- [DIRECTIONS]
Look over the listing below and tally the lines in which the word "быстрое" turns up. Answer with the tally only.

- [DATA RECORDS]

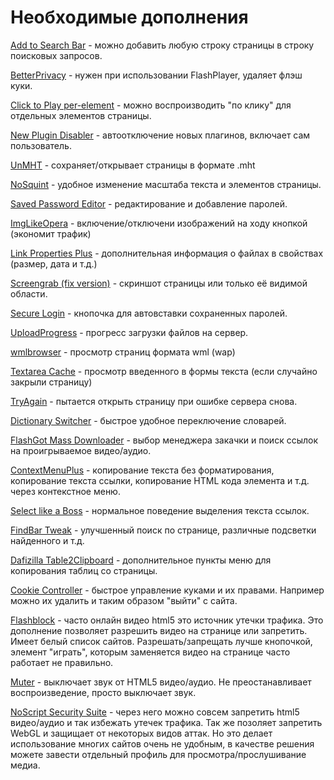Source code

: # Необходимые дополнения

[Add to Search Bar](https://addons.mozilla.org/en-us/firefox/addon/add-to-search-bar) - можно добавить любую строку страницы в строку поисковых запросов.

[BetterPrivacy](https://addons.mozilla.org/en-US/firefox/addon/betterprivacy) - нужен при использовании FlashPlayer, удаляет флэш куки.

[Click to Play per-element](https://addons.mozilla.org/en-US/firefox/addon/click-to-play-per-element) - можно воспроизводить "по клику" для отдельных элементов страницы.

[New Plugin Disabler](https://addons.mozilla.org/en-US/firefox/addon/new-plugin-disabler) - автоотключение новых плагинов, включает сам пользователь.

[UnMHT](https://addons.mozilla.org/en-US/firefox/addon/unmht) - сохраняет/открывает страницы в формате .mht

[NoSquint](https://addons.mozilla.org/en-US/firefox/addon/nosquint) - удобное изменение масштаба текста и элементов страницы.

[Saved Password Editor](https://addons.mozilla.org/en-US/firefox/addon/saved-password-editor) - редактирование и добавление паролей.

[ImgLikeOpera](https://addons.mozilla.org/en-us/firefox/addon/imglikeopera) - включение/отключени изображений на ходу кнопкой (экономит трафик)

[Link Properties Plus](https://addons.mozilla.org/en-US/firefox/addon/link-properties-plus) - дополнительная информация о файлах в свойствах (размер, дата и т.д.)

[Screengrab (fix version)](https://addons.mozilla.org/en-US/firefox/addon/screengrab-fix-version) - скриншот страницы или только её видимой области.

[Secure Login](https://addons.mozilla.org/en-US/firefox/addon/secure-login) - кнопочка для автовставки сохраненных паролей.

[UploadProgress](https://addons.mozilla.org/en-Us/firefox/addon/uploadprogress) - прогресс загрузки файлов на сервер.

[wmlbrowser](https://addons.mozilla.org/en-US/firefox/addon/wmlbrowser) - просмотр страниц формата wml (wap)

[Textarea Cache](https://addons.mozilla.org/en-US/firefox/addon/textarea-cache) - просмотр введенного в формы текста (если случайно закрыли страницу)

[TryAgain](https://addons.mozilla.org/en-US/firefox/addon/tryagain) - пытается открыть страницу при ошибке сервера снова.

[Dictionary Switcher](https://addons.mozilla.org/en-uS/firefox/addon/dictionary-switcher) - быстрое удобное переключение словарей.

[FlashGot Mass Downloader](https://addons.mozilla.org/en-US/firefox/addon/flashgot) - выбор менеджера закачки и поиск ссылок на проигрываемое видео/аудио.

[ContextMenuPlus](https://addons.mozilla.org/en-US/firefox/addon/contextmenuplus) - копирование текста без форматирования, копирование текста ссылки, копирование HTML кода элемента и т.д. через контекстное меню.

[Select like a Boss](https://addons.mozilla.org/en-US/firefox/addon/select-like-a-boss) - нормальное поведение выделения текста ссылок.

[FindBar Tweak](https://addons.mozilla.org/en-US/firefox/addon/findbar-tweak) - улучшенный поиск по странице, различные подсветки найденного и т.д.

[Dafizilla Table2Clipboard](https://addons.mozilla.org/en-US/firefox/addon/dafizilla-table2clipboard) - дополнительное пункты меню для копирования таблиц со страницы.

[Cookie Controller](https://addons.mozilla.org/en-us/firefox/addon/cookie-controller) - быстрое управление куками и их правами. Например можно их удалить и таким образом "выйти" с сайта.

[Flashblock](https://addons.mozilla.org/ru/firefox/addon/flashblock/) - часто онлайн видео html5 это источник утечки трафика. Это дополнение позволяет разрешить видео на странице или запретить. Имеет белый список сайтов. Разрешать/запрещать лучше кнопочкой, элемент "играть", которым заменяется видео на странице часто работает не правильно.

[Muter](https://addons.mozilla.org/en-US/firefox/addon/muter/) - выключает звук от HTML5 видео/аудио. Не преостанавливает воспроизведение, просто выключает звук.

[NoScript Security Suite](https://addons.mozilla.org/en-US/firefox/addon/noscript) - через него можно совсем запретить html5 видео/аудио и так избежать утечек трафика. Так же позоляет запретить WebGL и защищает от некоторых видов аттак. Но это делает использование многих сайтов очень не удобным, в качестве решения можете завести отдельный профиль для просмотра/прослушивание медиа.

==

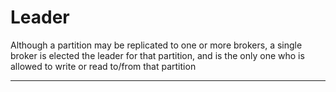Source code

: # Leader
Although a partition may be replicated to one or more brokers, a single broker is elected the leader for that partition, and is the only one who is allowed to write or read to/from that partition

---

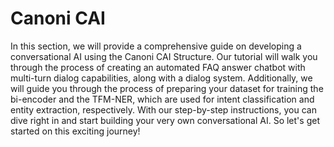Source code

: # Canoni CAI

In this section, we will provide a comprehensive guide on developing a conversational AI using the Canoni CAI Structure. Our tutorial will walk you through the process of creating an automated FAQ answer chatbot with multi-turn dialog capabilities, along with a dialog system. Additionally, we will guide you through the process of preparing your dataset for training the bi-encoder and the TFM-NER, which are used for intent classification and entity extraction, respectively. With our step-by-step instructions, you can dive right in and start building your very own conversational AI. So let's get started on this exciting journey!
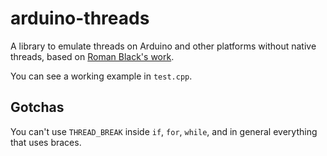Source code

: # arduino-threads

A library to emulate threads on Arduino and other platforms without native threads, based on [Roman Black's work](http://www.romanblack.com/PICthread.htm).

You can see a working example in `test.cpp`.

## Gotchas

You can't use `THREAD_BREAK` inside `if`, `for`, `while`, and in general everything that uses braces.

...

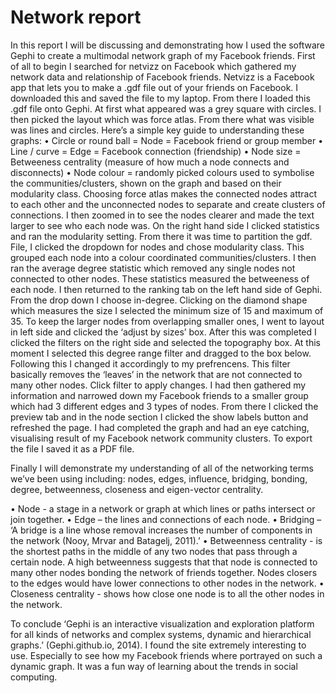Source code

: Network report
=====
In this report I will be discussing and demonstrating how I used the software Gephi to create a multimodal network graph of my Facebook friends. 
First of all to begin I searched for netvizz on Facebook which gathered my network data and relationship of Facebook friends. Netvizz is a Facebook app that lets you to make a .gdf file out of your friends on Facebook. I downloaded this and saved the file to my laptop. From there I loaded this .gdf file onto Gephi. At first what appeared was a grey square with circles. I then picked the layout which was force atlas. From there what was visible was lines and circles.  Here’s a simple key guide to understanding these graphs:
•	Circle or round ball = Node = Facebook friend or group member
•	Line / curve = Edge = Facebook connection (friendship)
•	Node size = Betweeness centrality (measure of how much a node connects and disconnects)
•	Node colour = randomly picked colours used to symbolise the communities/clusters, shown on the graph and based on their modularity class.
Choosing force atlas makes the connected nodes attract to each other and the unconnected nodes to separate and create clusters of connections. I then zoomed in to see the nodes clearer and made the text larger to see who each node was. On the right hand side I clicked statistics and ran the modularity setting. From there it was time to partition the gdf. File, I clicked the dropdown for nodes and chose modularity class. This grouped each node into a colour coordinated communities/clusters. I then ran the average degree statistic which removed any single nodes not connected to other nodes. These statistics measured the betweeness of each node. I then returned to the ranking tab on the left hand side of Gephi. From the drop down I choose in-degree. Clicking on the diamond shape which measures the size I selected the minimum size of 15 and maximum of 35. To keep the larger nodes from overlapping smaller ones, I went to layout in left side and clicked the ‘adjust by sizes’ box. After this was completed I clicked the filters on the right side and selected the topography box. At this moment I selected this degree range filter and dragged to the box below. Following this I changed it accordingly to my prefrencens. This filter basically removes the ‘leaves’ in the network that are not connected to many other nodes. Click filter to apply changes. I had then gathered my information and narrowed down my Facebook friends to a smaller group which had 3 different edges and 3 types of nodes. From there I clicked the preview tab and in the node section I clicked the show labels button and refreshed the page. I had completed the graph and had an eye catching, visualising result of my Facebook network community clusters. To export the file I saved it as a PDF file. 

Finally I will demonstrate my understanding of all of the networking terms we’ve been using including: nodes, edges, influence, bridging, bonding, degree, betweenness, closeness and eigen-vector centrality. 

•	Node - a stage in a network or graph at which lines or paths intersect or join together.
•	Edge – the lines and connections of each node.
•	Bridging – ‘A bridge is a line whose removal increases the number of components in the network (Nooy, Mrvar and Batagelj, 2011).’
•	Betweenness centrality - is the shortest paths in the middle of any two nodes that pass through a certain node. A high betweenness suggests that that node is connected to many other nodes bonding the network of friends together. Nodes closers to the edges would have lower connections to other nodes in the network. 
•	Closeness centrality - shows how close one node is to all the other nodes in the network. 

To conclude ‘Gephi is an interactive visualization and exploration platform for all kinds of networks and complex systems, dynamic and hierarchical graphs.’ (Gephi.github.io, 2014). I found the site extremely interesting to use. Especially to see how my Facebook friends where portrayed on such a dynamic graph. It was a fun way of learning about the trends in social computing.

- [RESULT FOR THIS TASK]
2